88 % des adolescents américains utilisent un iPhone. Et dans les séries, ce sont presque toujours les « gentils » qui en sont équipés. Une domination culturelle que Google entend remettre en question avec cette initiative.
Mais pas question pour autant d’imposer ses produits à l’écran comme de simples réclames. Google insiste : il ne s’agit pas de publicité déguisée, mais d’intégrations discrètes et crédibles, qui servent l’histoire. Par exemple, montrer un personnage utilisant « Circle to Search » sur un smartphone Pixel, ou intégrant Immersive View de Google Maps pour un plan narratif original. Loin d’un spot télé, plus proche d’une immersion culturelle.
Des premiers projets déjà lancés
Le pari n’est pas théorique. Google a déjà mis un pied dans le secteur avec le film d’horreur Cuckoo, produit par Neon, dans lequel le logo de 100 Zeros figure au générique. Aucun matraquage promotionnel, mais une première incursion pour tester le format.
Autre projet en cours : « AI on Film », une collection de courts-métrages explorant les relations entre humains et intelligence artificielle. Objectif : offrir un contrepoint aux récits dystopiques popularisés par des œuvres comme Black Mirror. L’un des projets, Sweetwater, raconte comment un fan inopiné et une IA vont bouleverser les souvenirs d’un homme en deuil – une approche émotionnelle, loin de la science-fiction apocalyptique.
Une stratégie de soft power à la Nike
Plutôt que de diffuser ces contenus sur YouTube ou Google TV, la firme privilégie les plateformes tierces – Netflix, les chaînes de télévision traditionnelles ou d’autres studios. Une approche à la manière de Nike, qui a su créer un studio de contenu sans jamais se transformer en diffuseur. L’objectif : toucher une audience plus large, sans jamais apparaître comme l’émetteur principal.
Cette stratégie de soft power repose sur une promesse : faire des produits Google – Android, Google Maps, Pixel, IA – des objets culturels, naturellement présents dans les récits qui comptent pour les jeunes générations.
Un contexte favorable à Hollywood
L’initiative tombe à un moment charnière pour l’industrie du divertissement. Entre les nouvelles taxes sur les productions étrangères aux États-Unis, les grèves récentes des scénaristes et des acteurs, et un climat économique plus tendu, Hollywood a besoin de financements.
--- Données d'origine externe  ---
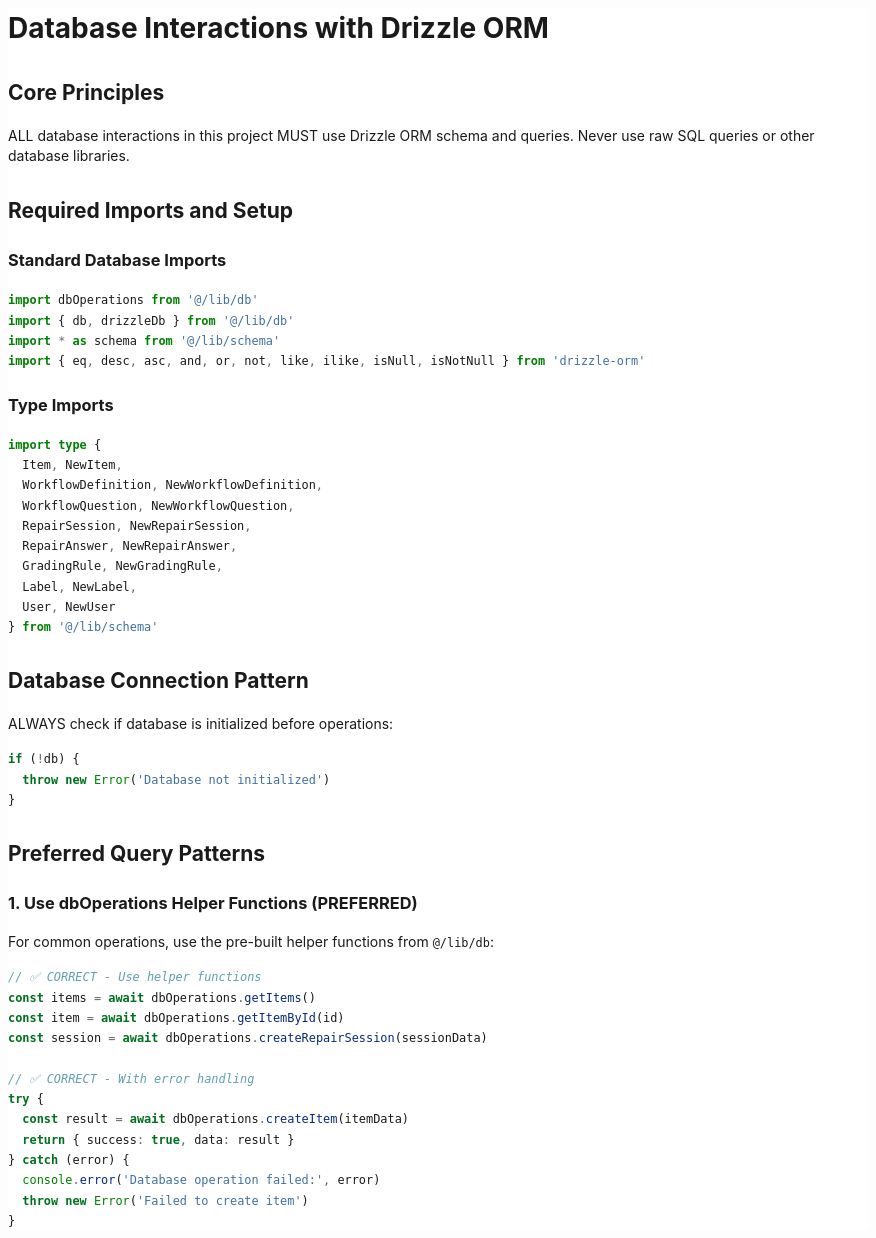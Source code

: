 # Database Interactions with Drizzle ORM

## Core Principles

ALL database interactions in this project MUST use Drizzle ORM schema and queries. Never use raw SQL queries or other database libraries.

## Required Imports and Setup

### Standard Database Imports
```typescript
import dbOperations from '@/lib/db'
import { db, drizzleDb } from '@/lib/db'
import * as schema from '@/lib/schema'
import { eq, desc, asc, and, or, not, like, ilike, isNull, isNotNull } from 'drizzle-orm'
```

### Type Imports
```typescript
import type { 
  Item, NewItem,
  WorkflowDefinition, NewWorkflowDefinition,
  WorkflowQuestion, NewWorkflowQuestion,
  RepairSession, NewRepairSession,
  RepairAnswer, NewRepairAnswer,
  GradingRule, NewGradingRule,
  Label, NewLabel,
  User, NewUser
} from '@/lib/schema'
```

## Database Connection Pattern

ALWAYS check if database is initialized before operations:

```typescript
if (!db) {
  throw new Error('Database not initialized')
}
```

## Preferred Query Patterns

### 1. Use dbOperations Helper Functions (PREFERRED)

For common operations, use the pre-built helper functions from `@/lib/db`:

```typescript
// ✅ CORRECT - Use helper functions
const items = await dbOperations.getItems()
const item = await dbOperations.getItemById(id)
const session = await dbOperations.createRepairSession(sessionData)

// ✅ CORRECT - With error handling
try {
  const result = await dbOperations.createItem(itemData)
  return { success: true, data: result }
} catch (error) {
  console.error('Database operation failed:', error)
  throw new Error('Failed to create item')
}
```
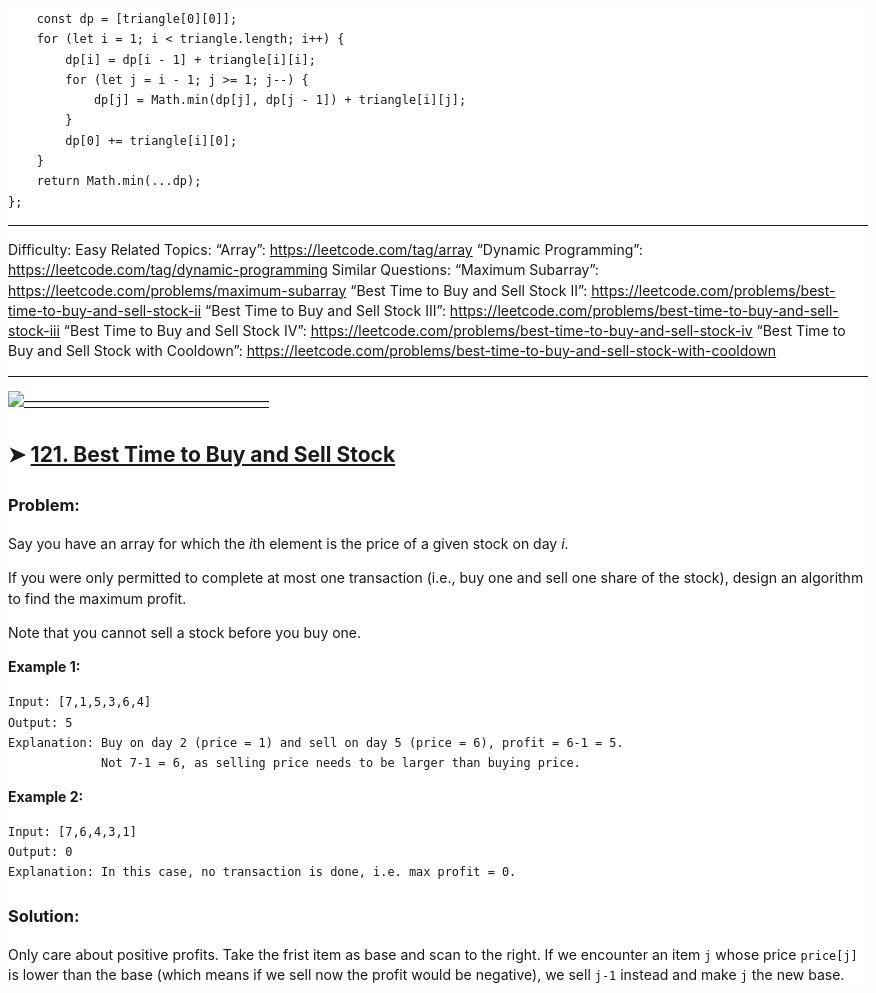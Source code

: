         const dp = [triangle[0][0]];
        for (let i = 1; i < triangle.length; i++) {
            dp[i] = dp[i - 1] + triangle[i][i];
            for (let j = i - 1; j >= 1; j--) {
                dp[j] = Math.min(dp[j], dp[j - 1]) + triangle[i][j];
            }
            dp[0] += triangle[i][0];
        }
        return Math.min(...dp);
    };

---

Difficulty: Easy Related Topics: “Array”: https://leetcode.com/tag/array “Dynamic Programming”: https://leetcode.com/tag/dynamic-programming Similar Questions: “Maximum Subarray”: https://leetcode.com/problems/maximum-subarray “Best Time to Buy and Sell Stock II”: https://leetcode.com/problems/best-time-to-buy-and-sell-stock-ii “Best Time to Buy and Sell Stock III”: https://leetcode.com/problems/best-time-to-buy-and-sell-stock-iii “Best Time to Buy and Sell Stock IV”: https://leetcode.com/problems/best-time-to-buy-and-sell-stock-iv “Best Time to Buy and Sell Stock with Cooldown”: https://leetcode.com/problems/best-time-to-buy-and-sell-stock-with-cooldown

---

[![—————————————————–](https://raw.githubusercontent.com/andreasbm/readme/master/assets/lines/colored.png)](#121-best-time-to-buy-and-sell-stockhttpsleetcodecomproblemsbest-time-to-buy-and-sell-stockdescription)

## ➤ [121. Best Time to Buy and Sell Stock](https://leetcode.com/problems/best-time-to-buy-and-sell-stock/description/)

### Problem:

Say you have an array for which the *i*th element is the price of a given stock on day _i_.

If you were only permitted to complete at most one transaction (i.e., buy one and sell one share of the stock), design an algorithm to find the maximum profit.

Note that you cannot sell a stock before you buy one.

**Example 1:**

    Input: [7,1,5,3,6,4]
    Output: 5
    Explanation: Buy on day 2 (price = 1) and sell on day 5 (price = 6), profit = 6-1 = 5.
                 Not 7-1 = 6, as selling price needs to be larger than buying price.

**Example 2:**

    Input: [7,6,4,3,1]
    Output: 0
    Explanation: In this case, no transaction is done, i.e. max profit = 0.

### Solution:

Only care about positive profits. Take the frist item as base and scan to the right. If we encounter an item `j` whose price `price[j]` is lower than the base (which means if we sell now the profit would be negative), we sell `j-1` instead and make `j` the new base.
Google arrive donc comme un partenaire bienvenu, à condition de respecter les codes de la création.
Pour l’instant, l’équipe derrière 100 Zeros reste modeste : deux personnes chez Range Media, une seule chez Google. Mais les ambitions sont claires, et le carnet de chèques prêt à s’ouvrir.
Android, l’outsider en reconquête
Au cœur de cette stratégie, on trouve le désir de faire d’Android une marque désirable. Longtemps perçu comme un système pratique mais peu séduisant, Android peine à rivaliser avec l’image luxueuse et exclusive d’Apple, notamment chez les jeunes. Google le sait : pour regagner du terrain, il faut plus que des arguments techniques. Il faut des histoires. Des émotions. Et des héros qui, sans y penser, utilisent Android comme un choix évident.
Vers un changement de paradigme ?
Avec 100 Zeros, Google ne cherche pas à vendre directement ses produits, mais à les faire aimer. À les rendre visibles, familiers, aspirants. Comme autrefois les cigarettes dans les films noirs, ou les Converse dans les teen movies.
Si cette stratégie réussit, elle pourrait bien transformer la perception des produits technologiques dans les récits contemporains. Et faire d’un téléphone Android non plus un simple outil, mais un marqueur culturel.